**Try it:** Copy every line that holds the string "texture" from the data below.

**Data:**
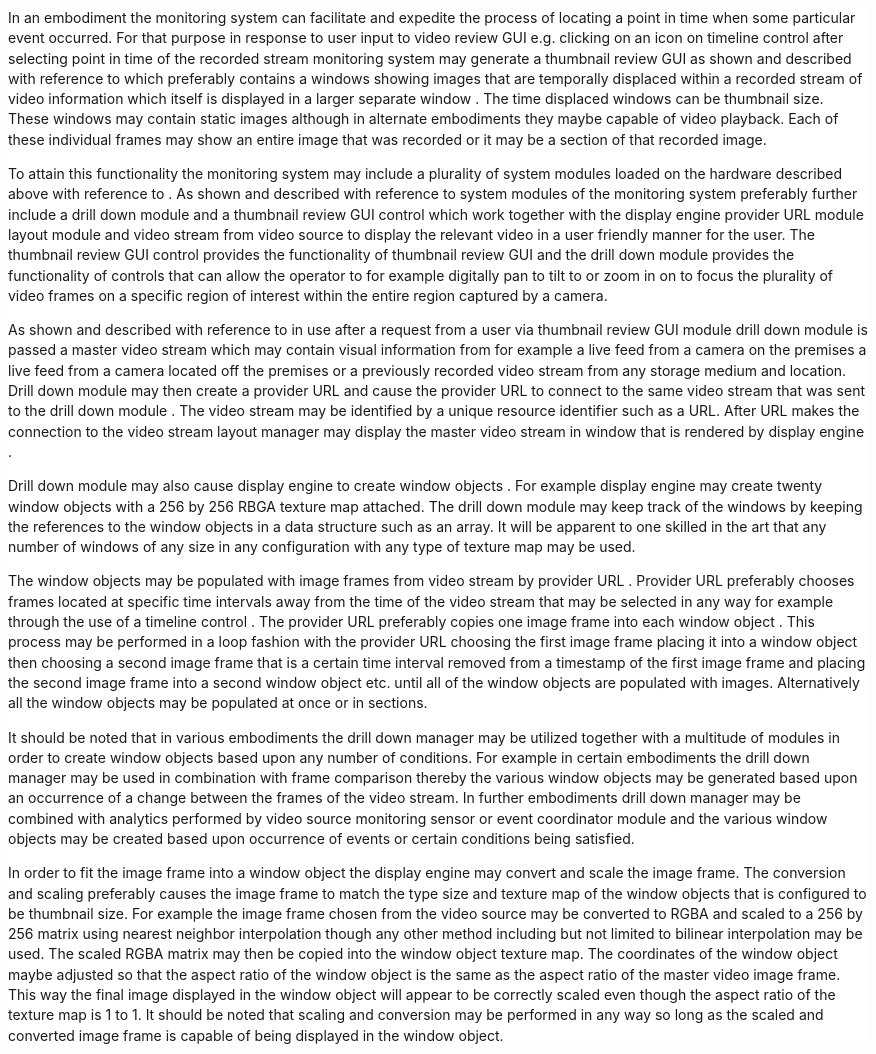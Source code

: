 In an embodiment the monitoring system can facilitate and expedite the process of locating a point in time when some particular event occurred. For that purpose in response to user input to video review GUI e.g. clicking on an icon on timeline control after selecting point in time of the recorded stream monitoring system may generate a thumbnail review GUI as shown and described with reference to which preferably contains a windows showing images that are temporally displaced within a recorded stream of video information which itself is displayed in a larger separate window . The time displaced windows can be thumbnail size. These windows may contain static images although in alternate embodiments they maybe capable of video playback. Each of these individual frames may show an entire image that was recorded or it may be a section of that recorded image.

To attain this functionality the monitoring system may include a plurality of system modules loaded on the hardware described above with reference to . As shown and described with reference to system modules of the monitoring system preferably further include a drill down module and a thumbnail review GUI control which work together with the display engine provider URL module layout module and video stream from video source to display the relevant video in a user friendly manner for the user. The thumbnail review GUI control provides the functionality of thumbnail review GUI and the drill down module provides the functionality of controls that can allow the operator to for example digitally pan to tilt to or zoom in on to focus the plurality of video frames on a specific region of interest within the entire region captured by a camera.

As shown and described with reference to in use after a request from a user via thumbnail review GUI module drill down module is passed a master video stream which may contain visual information from for example a live feed from a camera on the premises a live feed from a camera located off the premises or a previously recorded video stream from any storage medium and location. Drill down module may then create a provider URL and cause the provider URL to connect to the same video stream that was sent to the drill down module . The video stream may be identified by a unique resource identifier such as a URL. After URL makes the connection to the video stream layout manager may display the master video stream in window that is rendered by display engine .

Drill down module may also cause display engine to create window objects . For example display engine may create twenty window objects with a 256 by 256 RBGA texture map attached. The drill down module may keep track of the windows by keeping the references to the window objects in a data structure such as an array. It will be apparent to one skilled in the art that any number of windows of any size in any configuration with any type of texture map may be used.

The window objects may be populated with image frames from video stream by provider URL . Provider URL preferably chooses frames located at specific time intervals away from the time of the video stream that may be selected in any way for example through the use of a timeline control . The provider URL preferably copies one image frame into each window object . This process may be performed in a loop fashion with the provider URL choosing the first image frame placing it into a window object then choosing a second image frame that is a certain time interval removed from a timestamp of the first image frame and placing the second image frame into a second window object etc. until all of the window objects are populated with images. Alternatively all the window objects may be populated at once or in sections.

It should be noted that in various embodiments the drill down manager may be utilized together with a multitude of modules in order to create window objects based upon any number of conditions. For example in certain embodiments the drill down manager may be used in combination with frame comparison thereby the various window objects may be generated based upon an occurrence of a change between the frames of the video stream. In further embodiments drill down manager may be combined with analytics performed by video source monitoring sensor or event coordinator module and the various window objects may be created based upon occurrence of events or certain conditions being satisfied.

In order to fit the image frame into a window object the display engine may convert and scale the image frame. The conversion and scaling preferably causes the image frame to match the type size and texture map of the window objects that is configured to be thumbnail size. For example the image frame chosen from the video source may be converted to RGBA and scaled to a 256 by 256 matrix using nearest neighbor interpolation though any other method including but not limited to bilinear interpolation may be used. The scaled RGBA matrix may then be copied into the window object texture map. The coordinates of the window object maybe adjusted so that the aspect ratio of the window object is the same as the aspect ratio of the master video image frame. This way the final image displayed in the window object will appear to be correctly scaled even though the aspect ratio of the texture map is 1 to 1. It should be noted that scaling and conversion may be performed in any way so long as the scaled and converted image frame is capable of being displayed in the window object.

**Exercise answer:**
Drill down module may also cause display engine to create window objects . For example display engine may create twenty window objects with a 256 by 256 RBGA texture map attached. The drill down module may keep track of the windows by keeping the references to the window objects in a data structure such as an array. It will be apparent to one skilled in the art that any number of windows of any size in any configuration with any type of texture map may be used.
In order to fit the image frame into a window object the display engine may convert and scale the image frame. The conversion and scaling preferably causes the image frame to match the type size and texture map of the window objects that is configured to be thumbnail size. For example the image frame chosen from the video source may be converted to RGBA and scaled to a 256 by 256 matrix using nearest neighbor interpolation though any other method including but not limited to bilinear interpolation may be used. The scaled RGBA matrix may then be copied into the window object texture map. The coordinates of the window object maybe adjusted so that the aspect ratio of the window object is the same as the aspect ratio of the master video image frame. This way the final image displayed in the window object will appear to be correctly scaled even though the aspect ratio of the texture map is 1 to 1. It should be noted that scaling and conversion may be performed in any way so long as the scaled and converted image frame is capable of being displayed in the window object.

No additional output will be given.